▸ WHAT IS EXPECTED
The answer should contain all of the records below, each one copied word for word.

--------------------------------------------------

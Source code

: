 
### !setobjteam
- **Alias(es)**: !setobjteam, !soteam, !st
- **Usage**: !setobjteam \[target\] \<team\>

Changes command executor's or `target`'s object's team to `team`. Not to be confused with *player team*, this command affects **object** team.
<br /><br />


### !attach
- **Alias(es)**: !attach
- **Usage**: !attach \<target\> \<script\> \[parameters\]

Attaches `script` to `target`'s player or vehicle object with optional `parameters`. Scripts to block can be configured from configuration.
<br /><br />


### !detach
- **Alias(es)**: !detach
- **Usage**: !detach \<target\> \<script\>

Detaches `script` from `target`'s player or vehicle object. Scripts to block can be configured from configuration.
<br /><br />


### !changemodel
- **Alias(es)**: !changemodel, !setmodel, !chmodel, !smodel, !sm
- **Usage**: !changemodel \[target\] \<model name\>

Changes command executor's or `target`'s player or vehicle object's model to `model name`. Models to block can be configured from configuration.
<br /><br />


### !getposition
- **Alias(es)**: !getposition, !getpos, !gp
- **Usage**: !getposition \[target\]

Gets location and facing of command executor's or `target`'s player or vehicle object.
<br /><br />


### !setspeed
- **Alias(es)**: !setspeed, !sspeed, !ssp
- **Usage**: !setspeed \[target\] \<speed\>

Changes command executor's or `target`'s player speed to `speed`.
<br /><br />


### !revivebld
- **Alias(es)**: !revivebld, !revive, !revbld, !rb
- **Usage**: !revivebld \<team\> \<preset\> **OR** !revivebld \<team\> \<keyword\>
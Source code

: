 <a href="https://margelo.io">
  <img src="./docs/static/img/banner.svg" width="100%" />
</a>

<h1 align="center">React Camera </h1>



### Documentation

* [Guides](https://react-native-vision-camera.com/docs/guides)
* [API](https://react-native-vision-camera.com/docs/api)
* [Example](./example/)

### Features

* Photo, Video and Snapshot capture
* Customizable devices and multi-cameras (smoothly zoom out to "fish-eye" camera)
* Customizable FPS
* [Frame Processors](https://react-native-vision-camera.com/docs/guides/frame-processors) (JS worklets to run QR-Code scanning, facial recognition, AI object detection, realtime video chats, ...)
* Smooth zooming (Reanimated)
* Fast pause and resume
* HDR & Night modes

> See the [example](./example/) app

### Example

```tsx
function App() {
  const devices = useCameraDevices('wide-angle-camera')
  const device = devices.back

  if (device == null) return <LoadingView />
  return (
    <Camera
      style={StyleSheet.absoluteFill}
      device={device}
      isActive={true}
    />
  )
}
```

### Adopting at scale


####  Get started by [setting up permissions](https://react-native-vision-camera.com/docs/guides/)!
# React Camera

--------------------------------------------------

▸ RESPONSE TO THE TASK
Source code

: 
### !setobjteam
- **Alias(es)**: !setobjteam, !soteam, !st
- **Usage**: !setobjteam \[target\] \<team\>

Changes command executor's or `target`'s object's team to `team`. Not to be confused with *player team*, this command affects **object** team.
<br /><br />


### !attach
- **Alias(es)**: !attach
- **Usage**: !attach \<target\> \<script\> \[parameters\]

Attaches `script` to `target`'s player or vehicle object with optional `parameters`. Scripts to block can be configured from configuration.
<br /><br />


### !detach
- **Alias(es)**: !detach
- **Usage**: !detach \<target\> \<script\>

Detaches `script` from `target`'s player or vehicle object. Scripts to block can be configured from configuration.
<br /><br />


### !changemodel
- **Alias(es)**: !changemodel, !setmodel, !chmodel, !smodel, !sm
- **Usage**: !changemodel \[target\] \<model name\>

Changes command executor's or `target`'s player or vehicle object's model to `model name`. Models to block can be configured from configuration.
<br /><br />


### !getposition
- **Alias(es)**: !getposition, !getpos, !gp
- **Usage**: !getposition \[target\]

Gets location and facing of command executor's or `target`'s player or vehicle object.
<br /><br />


### !setspeed
- **Alias(es)**: !setspeed, !sspeed, !ssp
- **Usage**: !setspeed \[target\] \<speed\>

Changes command executor's or `target`'s player speed to `speed`.
<br /><br />


### !revivebld
- **Alias(es)**: !revivebld, !revive, !revbld, !rb
- **Usage**: !revivebld \<team\> \<preset\> **OR** !revivebld \<team\> \<keyword\>
Source code

: <a href="https://margelo.io">
  <img src="./docs/static/img/banner.svg" width="100%" />
</a>

<h1 align="center">React Camera </h1>



### Documentation

* [Guides](https://react-native-vision-camera.com/docs/guides)
* [API](https://react-native-vision-camera.com/docs/api)
* [Example](./example/)

### Features

* Photo, Video and Snapshot capture
* Customizable devices and multi-cameras (smoothly zoom out to "fish-eye" camera)
* Customizable FPS
* [Frame Processors](https://react-native-vision-camera.com/docs/guides/frame-processors) (JS worklets to run QR-Code scanning, facial recognition, AI object detection, realtime video chats, ...)
* Smooth zooming (Reanimated)
* Fast pause and resume
* HDR & Night modes

> See the [example](./example/) app

### Example

```tsx
function App() {
  const devices = useCameraDevices('wide-angle-camera')
  const device = devices.back

  if (device == null) return <LoadingView />
  return (
    <Camera
      style={StyleSheet.absoluteFill}
      device={device}
      isActive={true}
    />
  )
}
```

### Adopting at scale


####  Get started by [setting up permissions](https://react-native-vision-camera.com/docs/guides/)!
# React Camera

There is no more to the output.